Page 26 of Purple Cane Road


  Remeta’s breath came out in a ragged exhalation before he spoke.

  “I’ve used a trick to scare people so I wouldn’t have to hurt them. I’ll show you,” he said.

  He slipped a blue-black snub-nosed revolver from a holster that was attached to his ankle with a Velcro strap. He flipped the cylinder out of the frame and ejected all six rounds into his palm. They were thick and brass-cased and seemed too large for the size of the revolver. He inserted one back into a chamber and spun the cylinder, then flipped the cylinder back into the frame without looking at where the loaded chamber had landed.

  “Ever read about Doc Holliday? His edge was everybody knew he didn’t care if he lived or died. So I do this sometimes and it makes people dump in their drawers,” Remeta said.

  He cocked the revolver, pressed the barrel against the side of his head, and pulled the trigger.

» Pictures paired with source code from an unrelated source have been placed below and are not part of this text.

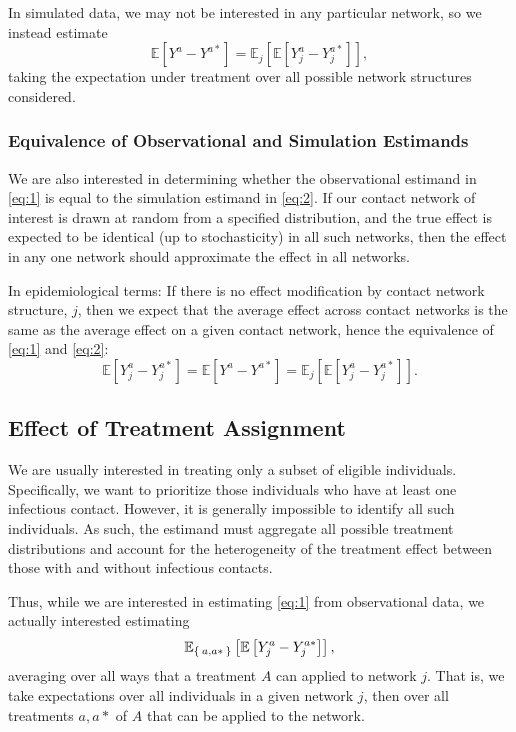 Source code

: \documentclass{article}
\theoremstyle{definition}
\begin{document}
In simulated data, we may not be interested in any particular network, so we instead estimate
\begin{equation}\label{eq:2}
    \mathbb{E}\left[Y^{a}-Y^{a*}\right]=\mathbb{E}_{j}\left[\mathbb{E}\left[Y_{j}^{a}-Y_{j}^{a*}\right]\right],
\end{equation}
taking the expectation under treatment over all possible network structures considered. 
\subsubsection{Equivalence of Observational and Simulation Estimands}
We are also interested in determining whether the observational estimand in \ref{eq:1} is equal to the simulation estimand in \ref{eq:2}. If our contact network of interest is drawn at random from a specified distribution, and the true effect is expected to be identical (up to stochasticity) in all such networks, then the effect in any one network should approximate the effect in all networks.

In epidemiological terms: If there is no effect modification by contact network structure, $j$, then we expect that the average effect across contact networks is the same as the average effect on a given contact network, hence the equivalence of \ref{eq:1} and \ref{eq:2}:
\begin{equation}\label{eq:7}
      \mathbb{E}\left[Y_{j}^{a}-Y_{j}^{a*}\right]=\mathbb{E}\left[Y^{a}-Y^{a*}\right]=\mathbb{E}_{j}\left[\mathbb{E}\left[Y_{j}^{a}-Y_{j}^{a*}\right]\right].
\end{equation}
\subsection{Effect of Treatment Assignment}
We are usually interested in treating only a subset of eligible individuals. Specifically, we want to prioritize those individuals who have at least one infectious contact. However, it is generally impossible to identify all such individuals. As such, the estimand must aggregate all possible treatment distributions and account for the heterogeneity of the treatment effect between those with and without infectious contacts.

Thus, while we are interested in estimating \ref{eq:1} from observational data, we actually interested estimating 
\begin{equation}\label{eq:3}
    \mathbb{E}_{\Set{a,a*   }}\left[\mathbb{E}\left[Y_{j}^{a}-Y_{j}^{a*}\right]\right],
\end{equation}
averaging over all ways that a treatment $A$ can applied to network $j$. That is, we take expectations over all individuals in a given network $j$, then over all treatments $a,a*$ of $A$ that can be applied to the network.
\end{document}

  “See, your face jumped. Just like it was you instead of me about to take the bullet. But I can tell by the weight where the round is,” he said.

  She pushed herself up on her hands so her back was against the headboard. She thought she was going to lose control of her bladder. She looked at her baby in the crib and at the glow of a television set inside the cabin of a neighbor who worked nights and at her plastic welfare charge card on the table and next to it the thirteen dollars she had to make last until the end of the week and at the cheap clothes that hung on hangers in her closet. She breathed the funk that rose from her armpits and a soapy odor that either came from her bedclothes or her pajama top, and her breasts seemed to hang like an old woman’s dugs from her skeleton. Her stomach had stretch marks on it and felt flaccid and like a water-filled balloon at the same time, and she realized she owned absolutely nothing of value in this world, not even in her own person, nor could she call upon one friend or resource, to bargain for her and her baby’s life, that if she was lucky the world would simply take what it needed from her and leave a piece of something behind.

  “I ain’t gonna fight you no more, Rain Man. I’m just a nigger.”

  She pulled the sheet off her and sat on the side of the bed, her feet not quite touching the floor, her eyes downcast.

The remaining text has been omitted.